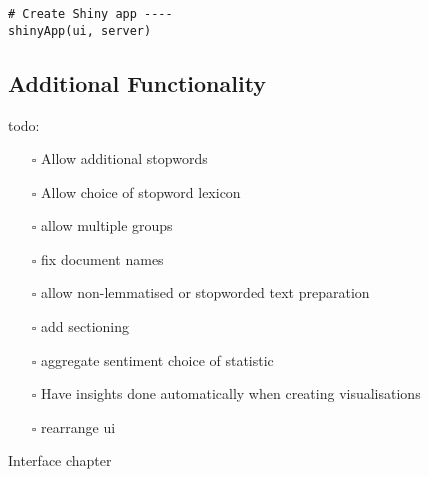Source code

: \documentclass[a4paper, 11pt]{article}
\begin{document}
\begin{verbatim}
# Create Shiny app ----
shinyApp(ui, server)
\end{verbatim}
\subsection{Additional Functionality}
\label{sec:orgc87156c}
todo:

\begin{itemize}
\item[{$\square$}] Allow additional stopwords
\item[{$\square$}] Allow choice of stopword lexicon
\item[{$\square$}] allow multiple groups
\item[{$\square$}] fix document names
\item[{$\square$}] allow non-lemmatised or stopworded text preparation
\item[{$\square$}] add sectioning
\item[{$\square$}] aggregate sentiment choice of statistic
\item[{$\square$}] Have insights done automatically when creating visualisations
\item[{$\square$}] rearrange ui
\end{itemize}

Interface chapter
\end{document}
────────────────
▶ _Work task_:
Locate and copy each line in the data above that includes the word "choice".

▶ _Worked solution_:
\item[{$\square$}] Allow choice of stopword lexicon
\item[{$\square$}] aggregate sentiment choice of statistic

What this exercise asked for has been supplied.